Masochistische Lust an der Entmündigung
Heute hat Eric Gujer, der Chefredakteur der NZZ Beobachtungen in eine ähnliche Richtung angestellt. Unter dem Titel „Die masochistische Lust an der Entmündigung“ schriebt er:
„Weil derzeit die Zahlen der Neuansteckungen nach oben schießen, geben wieder die Administratoren des amtlichen Durchgriffs den Ton an. Das findet immer Applaus, gerade im linken Spektrum grassiert eine masochistische Lust an der Entmündigung. Dort hat man immer schon gewusst, dass nur der Staat es richten kann.
Je grimmiger die Lage wird, umso mehr ist die Gesellschaft jedoch auf die Freiwilligkeit aller oder wenigstens der meisten ihrer Mitglieder angewiesen.

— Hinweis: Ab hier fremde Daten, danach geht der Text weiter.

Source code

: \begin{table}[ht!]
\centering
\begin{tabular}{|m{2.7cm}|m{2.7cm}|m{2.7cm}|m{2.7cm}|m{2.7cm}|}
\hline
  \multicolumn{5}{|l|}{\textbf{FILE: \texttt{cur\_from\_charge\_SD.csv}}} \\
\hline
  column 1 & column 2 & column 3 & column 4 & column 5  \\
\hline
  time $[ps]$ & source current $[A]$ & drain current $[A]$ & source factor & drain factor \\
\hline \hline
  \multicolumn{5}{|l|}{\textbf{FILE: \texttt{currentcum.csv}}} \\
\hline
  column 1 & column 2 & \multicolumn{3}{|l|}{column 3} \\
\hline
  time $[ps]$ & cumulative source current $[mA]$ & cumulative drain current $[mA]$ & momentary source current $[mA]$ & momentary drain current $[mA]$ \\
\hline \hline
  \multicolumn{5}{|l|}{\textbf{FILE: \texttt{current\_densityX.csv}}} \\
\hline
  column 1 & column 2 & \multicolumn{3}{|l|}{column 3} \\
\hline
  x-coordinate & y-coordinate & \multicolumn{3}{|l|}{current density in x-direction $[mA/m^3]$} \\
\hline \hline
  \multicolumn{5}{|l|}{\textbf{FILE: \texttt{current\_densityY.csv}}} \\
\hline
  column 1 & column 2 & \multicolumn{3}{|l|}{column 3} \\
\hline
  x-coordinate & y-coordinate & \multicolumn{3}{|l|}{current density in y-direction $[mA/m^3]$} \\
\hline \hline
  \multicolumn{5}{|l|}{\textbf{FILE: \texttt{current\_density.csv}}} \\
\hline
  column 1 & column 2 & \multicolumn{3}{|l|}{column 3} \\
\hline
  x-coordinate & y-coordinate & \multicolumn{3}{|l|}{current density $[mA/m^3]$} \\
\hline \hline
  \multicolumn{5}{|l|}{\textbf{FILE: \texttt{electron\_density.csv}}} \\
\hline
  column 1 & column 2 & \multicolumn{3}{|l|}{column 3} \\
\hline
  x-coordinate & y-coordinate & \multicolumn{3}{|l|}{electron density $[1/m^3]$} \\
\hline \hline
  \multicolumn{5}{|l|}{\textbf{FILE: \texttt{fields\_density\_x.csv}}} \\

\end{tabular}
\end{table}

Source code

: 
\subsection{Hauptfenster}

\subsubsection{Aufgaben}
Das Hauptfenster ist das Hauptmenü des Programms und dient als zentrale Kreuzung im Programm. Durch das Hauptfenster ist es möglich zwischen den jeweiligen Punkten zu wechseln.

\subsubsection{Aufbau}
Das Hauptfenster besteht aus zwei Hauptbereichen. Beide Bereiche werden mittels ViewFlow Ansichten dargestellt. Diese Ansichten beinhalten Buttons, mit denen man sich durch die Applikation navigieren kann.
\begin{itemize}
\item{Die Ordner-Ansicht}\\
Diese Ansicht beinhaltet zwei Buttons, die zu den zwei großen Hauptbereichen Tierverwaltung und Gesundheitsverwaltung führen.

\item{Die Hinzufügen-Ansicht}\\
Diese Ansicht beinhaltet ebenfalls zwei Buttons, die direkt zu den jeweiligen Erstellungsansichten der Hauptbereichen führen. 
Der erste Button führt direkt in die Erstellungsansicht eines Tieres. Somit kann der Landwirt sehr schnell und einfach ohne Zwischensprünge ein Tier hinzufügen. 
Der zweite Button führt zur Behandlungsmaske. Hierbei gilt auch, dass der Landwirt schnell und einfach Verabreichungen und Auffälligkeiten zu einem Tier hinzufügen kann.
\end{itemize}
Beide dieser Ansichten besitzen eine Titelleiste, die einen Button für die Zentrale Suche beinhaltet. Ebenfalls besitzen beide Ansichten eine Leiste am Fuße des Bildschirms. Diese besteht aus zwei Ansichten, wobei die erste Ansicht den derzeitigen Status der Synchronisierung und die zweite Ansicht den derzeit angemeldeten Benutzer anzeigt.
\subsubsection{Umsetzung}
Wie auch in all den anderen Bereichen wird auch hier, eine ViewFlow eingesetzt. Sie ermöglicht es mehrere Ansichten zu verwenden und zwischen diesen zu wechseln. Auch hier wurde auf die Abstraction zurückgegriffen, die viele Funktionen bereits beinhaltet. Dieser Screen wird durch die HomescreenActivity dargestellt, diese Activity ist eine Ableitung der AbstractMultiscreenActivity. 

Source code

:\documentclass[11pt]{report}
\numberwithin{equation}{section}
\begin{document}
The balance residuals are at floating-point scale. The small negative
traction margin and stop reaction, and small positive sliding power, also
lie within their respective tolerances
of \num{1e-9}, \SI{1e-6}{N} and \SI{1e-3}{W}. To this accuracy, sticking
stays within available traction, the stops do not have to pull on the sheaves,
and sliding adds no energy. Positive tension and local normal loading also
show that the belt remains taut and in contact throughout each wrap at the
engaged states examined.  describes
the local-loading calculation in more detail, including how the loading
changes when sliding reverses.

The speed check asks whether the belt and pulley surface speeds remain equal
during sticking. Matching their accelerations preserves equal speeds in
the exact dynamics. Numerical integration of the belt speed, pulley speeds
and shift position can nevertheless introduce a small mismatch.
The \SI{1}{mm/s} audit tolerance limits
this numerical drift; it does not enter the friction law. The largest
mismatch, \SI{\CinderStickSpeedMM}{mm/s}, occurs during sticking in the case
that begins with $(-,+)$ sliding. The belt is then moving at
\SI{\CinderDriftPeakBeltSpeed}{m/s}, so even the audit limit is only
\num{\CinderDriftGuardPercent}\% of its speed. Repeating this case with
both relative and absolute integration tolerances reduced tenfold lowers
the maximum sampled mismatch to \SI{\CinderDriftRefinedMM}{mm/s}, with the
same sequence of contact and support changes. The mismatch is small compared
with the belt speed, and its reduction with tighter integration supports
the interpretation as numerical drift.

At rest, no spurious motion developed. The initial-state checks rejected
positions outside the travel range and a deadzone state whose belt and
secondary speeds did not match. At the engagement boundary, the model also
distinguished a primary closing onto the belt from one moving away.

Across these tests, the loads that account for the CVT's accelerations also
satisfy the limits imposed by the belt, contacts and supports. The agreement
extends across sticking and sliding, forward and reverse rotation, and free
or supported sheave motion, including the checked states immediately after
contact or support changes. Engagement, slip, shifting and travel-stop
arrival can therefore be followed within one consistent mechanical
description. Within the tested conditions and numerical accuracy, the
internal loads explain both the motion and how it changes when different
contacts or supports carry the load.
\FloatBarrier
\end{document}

Die meisten übernehmen Verantwortung. Daher gilt auch in der Pandemie: Kontrolle ist gut, Freiheit ist besser. Der Staat sollte die Grenzen seiner Möglichkeiten akzeptieren und das nicht nur, weil er die wirtschaftlichen Folgen eines umfassenden Lockdowns fürchtet.
Auch dieses Paradox gehört zur Pandemie: Je mehr über Verbote geredet wird, umso deutlicher wird, dass Gesundheitsschutz auf Freiwilligkeit beruht. Zwang kann nur die absolute Ausnahme sein. Wo Vorgaben aber unumgänglich sind, braucht es klare Regeln. Im Krieg, so heißt es, sei die Wahrheit das erste Opfer. Im Krieg mit dem Virus darf Gleiches nicht für rechtsstaatliche Verbindlichkeit und demokratische Mitsprache gelten. Sonst wird die Corona-Bekämpfung zu einem bürokratischen Albtraum, den sich Kafka nicht besser hätte ausdenken können.“
Neue Normalität
Ich muss gestehen, dass in meinem persönlichen Empfinden dieser Albtraum längst begonnen hat. Der kafkaeske Krieg, aus dem die „neue Normalität“ weltweit entstehen soll, hat längst begonnen.